Aplazamiento palestino
LA CONVOCATORIA de elecciones para el próximo día 17 en Israel había hecho ya extraordinariamente difícil que el líder de la Autoridad Palestina, Yasir Arafat, pudiera cumplir su promesa-amenaza de proclamar la independencia del Estado palestino el 4 de mayo, fecha límite fijada en los acuerdos entre Israel y la OLP para concluir el proceso de paz iniciado en Oslo y rubricado en Washington en 1993. Arafat se había manifestado por la proclamación unilateral de la independencia palestina en protesta por el obstruccionismo del primer ministro israelí, Benjamín Netanyahu; y hay que convenir que el proceso no sólo no ha cumplido su calendario, sino que en los cinco años transcurridos desde la primera retirada parcial de los territorios ocupados (en mayo de 1994) Israel apenas ha avanzado en su evacuación de Cisjordania y Gaza. Pero el hecho de que el Gobierno derechista israelí quedara en minoría parlamentaria el pasado diciembre y se viera obligado a convocar elecciones dejaba sin sentido la doliente estrategia de Arafat. Esa proclamación no haría sino favorecer, en plena campaña electoral, a Netanyahu. Nada sería más cómodo para éste que clamar entonces contra la violación de los acuerdos y adoptar medidas también unilaterales, como la congelación definitiva del repliegue, o aun la reocupación de lo ya evacuado, para montarse sobre el reflejo nacionalista de la opinión pública israelí y, quizá, obtener la revalidación de su mandato. Por eso mismo, porque ni una sola cancillería occidental desea el triunfo del líder derechista, el presidente Clinton le pidió esta semana a Arafat que dejara las proclamaciones para mejor ocasión, y el palestino ha hecho bien en armarse de nuevo de paciencia.

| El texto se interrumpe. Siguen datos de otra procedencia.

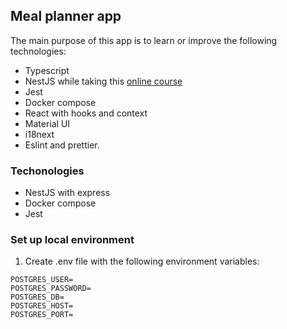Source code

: ## Meal planner app

The main purpose of this app is to learn or improve the following technologies:
- Typescript
- NestJS while taking this [online course](https://www.udemy.com/course/nestjs-zero-to-hero)
- Jest
- Docker compose
- React with hooks and context
- Material UI
- i18next
- Eslint and prettier.

### Techonologies

- NestJS with express
- Docker compose
- Jest

### Set up local environment

1. Create .env file with the following environment variables:
```
POSTGRES_USER=
POSTGRES_PASSWORD=
POSTGRES_DB=
POSTGRES_HOST=
POSTGRES_PORT=
```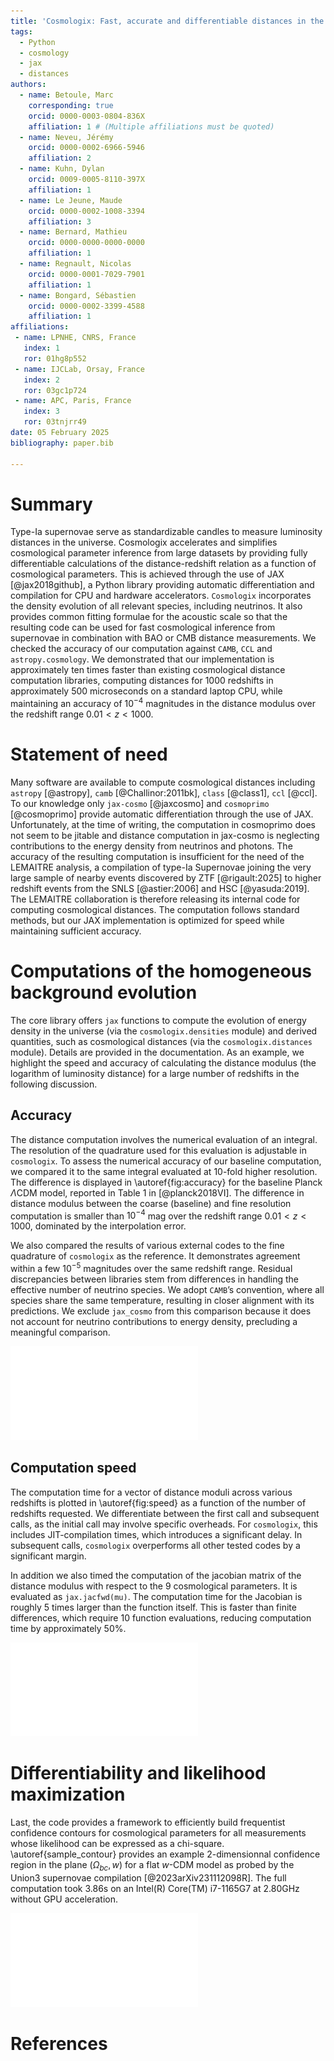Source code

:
 ```yaml
---
title: 'Cosmologix: Fast, accurate and differentiable distances in the universe with JAX'
tags:
  - Python
  - cosmology
  - jax
  - distances
authors:
  - name: Betoule, Marc
    corresponding: true
    orcid: 0000-0003-0804-836X
    affiliation: 1 # (Multiple affiliations must be quoted)
  - name: Neveu, Jérémy
	orcid: 0000-0002-6966-5946
    affiliation: 2
  - name: Kuhn, Dylan
	orcid: 0009-0005-8110-397X
    affiliation: 1
  - name: Le Jeune, Maude
    orcid: 0000-0002-1008-3394
	affiliation: 3
  - name: Bernard, Mathieu
    orcid: 0000-0000-0000-0000
	affiliation: 1
  - name: Regnault, Nicolas
    orcid: 0000-0001-7029-7901
	affiliation: 1
  - name: Bongard, Sébastien
    orcid: 0000-0002-3399-4588
	affiliation: 1
affiliations:
 - name: LPNHE, CNRS, France
   index: 1
   ror: 01hg8p552
 - name: IJCLab, Orsay, France
   index: 2
   ror: 03gc1p724
 - name: APC, Paris, France
   index: 3
   ror: 03tnjrr49
date: 05 February 2025
bibliography: paper.bib

---
```


# Summary

Type-Ia supernovae serve as standardizable candles to measure
luminosity distances in the universe. Cosmologix accelerates and
simplifies cosmological parameter inference from large datasets by
providing fully differentiable calculations of the distance-redshift
relation as a function of cosmological parameters. This is achieved
through the use of JAX [@jax2018github], a Python library providing
automatic differentiation and compilation for CPU and hardware
accelerators. `Cosmologix` incorporates the density evolution of all
relevant species, including neutrinos. It also provides common
fitting formulae for the acoustic scale so that the resulting code can
be used for fast cosmological inference from supernovae in combination
with BAO or CMB distance measurements. We checked the accuracy of our
computation against `CAMB`, `CCL` and `astropy.cosmology`. We
demonstrated that our implementation is approximately ten times faster
than existing cosmological distance computation libraries, computing
distances for 1000 redshifts in approximately 500 microseconds on a
standard laptop CPU, while maintaining an accuracy of $10^{-4}$
magnitudes in the distance modulus over the redshift range $0.01 < z <
1000$.

# Statement of need

Many software are available to compute cosmological distances
including `astropy` [@astropy], `camb` [@Challinor:2011bk], `class`
[@class1], `ccl` [@ccl]. To our knowledge only `jax-cosmo` [@jaxcosmo]
and `cosmoprimo` [@cosmoprimo] provide automatic differentiation
through the use of JAX. Unfortunately, at the time of writing, the
computation in cosmoprimo does not seem to be jitable and distance
computation in jax-cosmo is neglecting contributions to the energy
density from neutrinos and photons. The accuracy of the resulting
computation is insufficient for the need of the LEMAITRE analysis, a
compilation of type-Ia Supernovae joining the very large sample of
nearby events discovered by ZTF [@rigault:2025] to higher redshift
events from the SNLS [@astier:2006] and HSC [@yasuda:2019]. The
LEMAITRE collaboration is therefore releasing its internal code for
computing cosmological distances. The computation follows standard
methods, but our JAX implementation is optimized for speed while
maintaining sufficient accuracy.

# Computations of the homogeneous background evolution

The core library offers `jax` functions to compute the evolution of
energy density in the universe (via the `cosmologix.densities` module)
and derived quantities, such as cosmological distances (via the
`cosmologix.distances` module). Details are provided in the
documentation. As an example, we highlight the speed and accuracy of
calculating the distance modulus (the logarithm of luminosity
distance) for a large number of redshifts in the following discussion.

## Accuracy

The distance computation involves the numerical evaluation of an
integral. The resolution of the quadrature used for this evaluation is
adjustable in `cosmologix`. To assess the numerical accuracy of our
baseline computation, we compared it to the same integral evaluated at
10-fold higher resolution. The difference is displayed in
\autoref{fig:accuracy} for the baseline Planck $\Lambda$CDM model,
reported in Table 1 in [@planck2018VI]. The difference in distance
modulus between the coarse (baseline) and fine resolution computation
is smaller than $10^{-4}$ mag over the redshift range $0.01 < z <
1000$, dominated by the interpolation error.

We also compared the results of various external codes to the fine
quadrature of `cosmologix` as the reference. It demonstrates agreement
within a few $10^{-5}$ magnitudes over the same redshift
range. Residual discrepancies between libraries stem from differences
in handling the effective number of neutrino species. We adopt
`CAMB`’s convention, where all species share the same temperature,
resulting in closer alignment with its predictions. We exclude
`jax_cosmo` from this comparison because it does not account for
neutrino contributions to energy density, precluding a meaningful
comparison.

![Difference in distance modulus for the Planck best-fit
$\Lambda$CDM model with respect to the higher resolution quadrature
computation in cosmologix.\label{fig:accuracy}](mu_accuracy.pdf)

## Computation speed

The computation time for a vector of distance moduli across various
redshifts is plotted in \autoref{fig:speed} as a function of the
number of redshifts requested. We differentiate between the first call
and subsequent calls, as the initial call may involve specific
overheads. For `cosmologix`, this includes JIT-compilation times,
which introduces a significant delay. In subsequent calls,
`cosmologix` overperforms all other tested codes by a significant
margin.

In addition we also timed the computation of the jacobian matrix of
the distance modulus with respect to the 9 cosmological parameters. It
is evaluated as `jax.jacfwd(mu)`. The computation time for the Jacobian
is roughly 5 times larger than the function itself. This is faster
than finite differences, which require 10 function evaluations,
reducing computation time by approximately 50\%.

![Computation speed of the distance modulus \label{fig:speed} for
various cosmological codes. The left panel displays the measured time
for the first call which integrates pre-computation and in the case of
jax codes overhead associated with jit compilation. The right panel
displays the average time measured over 10 subsequent calls. The
measurements were obtained on an Intel(R) Core(TM) i7-1165G7 CPU
clocked at 2.80GHz, without GPU acceleration.](mu_speed.pdf)

# Differentiability and likelihood maximization

Last, the code provides a framework to efficiently build frequentist
confidence contours for cosmological parameters for all measurements
whose likelihood can be expressed as a chi-square. 
\autoref{sample_contour} provides an example 2-dimensionnal
confidence region in the plane $(\Omega_{bc}, w)$ for a flat $w$-CDM
model as probed by the Union3 supernovae compilation
[@2023arXiv231112098R]. The full computation took 3.86s on an
Intel(R) Core(TM) i7-1165G7 at 2.80GHz without GPU acceleration.

![Confidence region at 68 and 95 percent for the $w$ and $\Omega_{bc}$ parameters probed by the Union3 compilation.\label{sample_contour}](sample_contour.pdf)

# References
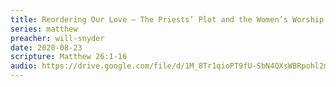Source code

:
 ```yaml
---
title: Reordering Our Love – The Priests’ Plot and the Women’s Worship
series: matthew
preacher: will-snyder
date: 2020-08-23
scripture: Matthew 26:1-16
audio: https://drive.google.com/file/d/1M_8Tr1qioPT9fU-SbN4QXsWBRpohl2mJ/view
---
```

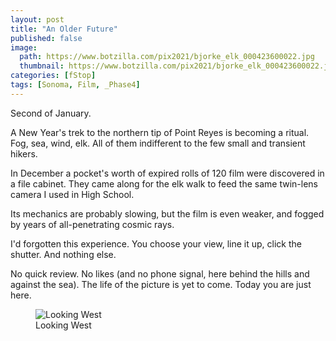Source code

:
 ```yaml
---
layout: post
title: "An Older Future"
published: false
image:
  path: https://www.botzilla.com/pix2021/bjorke_elk_000423600022.jpg
  thumbnail: https://www.botzilla.com/pix2021/bjorke_elk_000423600022.jpg
categories: [fStop]
tags: [Sonoma, Film, _Phase4]
---
```


Second of January.

A New Year's trek to the northern tip of Point Reyes is becoming a ritual. Fog, sea, wind, elk. All of them indifferent to the few small and transient hikers.

<!--more-->

In December a pocket's worth of expired rolls of 120 film were discovered in a file cabinet. They came along for the elk walk to feed the same twin-lens camera I used in High School. 

Its mechanics are probably slowing, but the film is even weaker, and fogged by years of all-penetrating cosmic rays.

I'd forgotten this experience. You choose your view, line it up, click the shutter. And nothing else.

No quick review. No likes (and no phone signal, here behind the hills and against the sea). The life of the picture is yet to come. Today you are just here.

<figure class="align-center">
<img alt="Looking West" src="https://botzilla.com/pix2021/bjorke_newyear_000332520012.jpg">
<figcaption>Looking West</figcaption>
</figure>


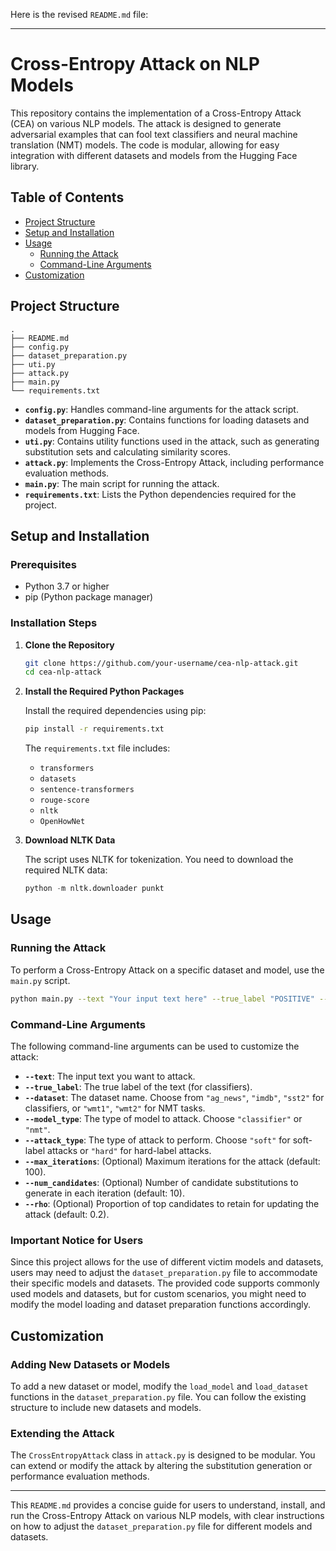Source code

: Here is the revised `README.md` file:

---

# Cross-Entropy Attack on NLP Models

This repository contains the implementation of a Cross-Entropy Attack (CEA) on various NLP models. The attack is designed to generate adversarial examples that can fool text classifiers and neural machine translation (NMT) models. The code is modular, allowing for easy integration with different datasets and models from the Hugging Face library.

## Table of Contents

- [Project Structure](#project-structure)
- [Setup and Installation](#setup-and-installation)
- [Usage](#usage)
  - [Running the Attack](#running-the-attack)
  - [Command-Line Arguments](#command-line-arguments)
- [Customization](#customization)

## Project Structure

```
.
├── README.md
├── config.py
├── dataset_preparation.py
├── uti.py
├── attack.py
├── main.py
└── requirements.txt
```

- **`config.py`**: Handles command-line arguments for the attack script.
- **`dataset_preparation.py`**: Contains functions for loading datasets and models from Hugging Face.
- **`uti.py`**: Contains utility functions used in the attack, such as generating substitution sets and calculating similarity scores.
- **`attack.py`**: Implements the Cross-Entropy Attack, including performance evaluation methods.
- **`main.py`**: The main script for running the attack.
- **`requirements.txt`**: Lists the Python dependencies required for the project.

## Setup and Installation

### Prerequisites

- Python 3.7 or higher
- pip (Python package manager)

### Installation Steps

1. **Clone the Repository**

   ```bash
   git clone https://github.com/your-username/cea-nlp-attack.git
   cd cea-nlp-attack
   ```

2. **Install the Required Python Packages**

   Install the required dependencies using pip:

   ```bash
   pip install -r requirements.txt
   ```

   The `requirements.txt` file includes:

   - `transformers`
   - `datasets`
   - `sentence-transformers`
   - `rouge-score`
   - `nltk`
   - `OpenHowNet`

3. **Download NLTK Data**

   The script uses NLTK for tokenization. You need to download the required NLTK data:

   ```python
   python -m nltk.downloader punkt
   ```

## Usage

### Running the Attack

To perform a Cross-Entropy Attack on a specific dataset and model, use the `main.py` script.

```bash
python main.py --text "Your input text here" --true_label "POSITIVE" --dataset "sst2" --model_type "classifier" --attack_type "soft"
```

### Command-Line Arguments

The following command-line arguments can be used to customize the attack:

- **`--text`**: The input text you want to attack.
- **`--true_label`**: The true label of the text (for classifiers).
- **`--dataset`**: The dataset name. Choose from `"ag_news"`, `"imdb"`, `"sst2"` for classifiers, or `"wmt1"`, `"wmt2"` for NMT tasks.
- **`--model_type`**: The type of model to attack. Choose `"classifier"` or `"nmt"`.
- **`--attack_type`**: The type of attack to perform. Choose `"soft"` for soft-label attacks or `"hard"` for hard-label attacks.
- **`--max_iterations`**: (Optional) Maximum iterations for the attack (default: 100).
- **`--num_candidates`**: (Optional) Number of candidate substitutions to generate in each iteration (default: 10).
- **`--rho`**: (Optional) Proportion of top candidates to retain for updating the attack (default: 0.2).

### Important Notice for Users

Since this project allows for the use of different victim models and datasets, users may need to adjust the `dataset_preparation.py` file to accommodate their specific models and datasets. The provided code supports commonly used models and datasets, but for custom scenarios, you might need to modify the model loading and dataset preparation functions accordingly.

## Customization

### Adding New Datasets or Models

To add a new dataset or model, modify the `load_model` and `load_dataset` functions in the `dataset_preparation.py` file. You can follow the existing structure to include new datasets and models.

### Extending the Attack

The `CrossEntropyAttack` class in `attack.py` is designed to be modular. You can extend or modify the attack by altering the substitution generation or performance evaluation methods.

---

This `README.md` provides a concise guide for users to understand, install, and run the Cross-Entropy Attack on various NLP models, with clear instructions on how to adjust the `dataset_preparation.py` file for different models and datasets.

En Occidente cunde la convicción de que sólo la victoria del candidato laborista, Ehud Barak, o de otra fórmula de alivio anti-Netanyhau, puede permitir la reanudación significativa de las negociaciones para recuperar el tiempo perdido. Arafat espera también el resultado electoral, aunque teme que las conversaciones con cualquier alternativa a la izquierda del actual Gobierno no van a ser mucho más fáciles, al menos sobre las cuestiones de fondo: la extensión de la retirada israelí; los poderes reales de la entidad política palestina -aunque los laboristas, a diferencia del Likud, acepten llamarla Estado independiente-, y la suerte de Jerusalén que, total o parcialmente, ambas partes reclaman como capital.
El relativo optimismo palestino y occidental ante el desbloqueo del proceso que permitiría la victoria de la oposición está fundado en un aspecto. Habría un cambio de estilo; la provocación dejaría de ser la norma, como ha sido habitual con Netanyahu. Por eso Arafat está hoy de acuerdo en esperar.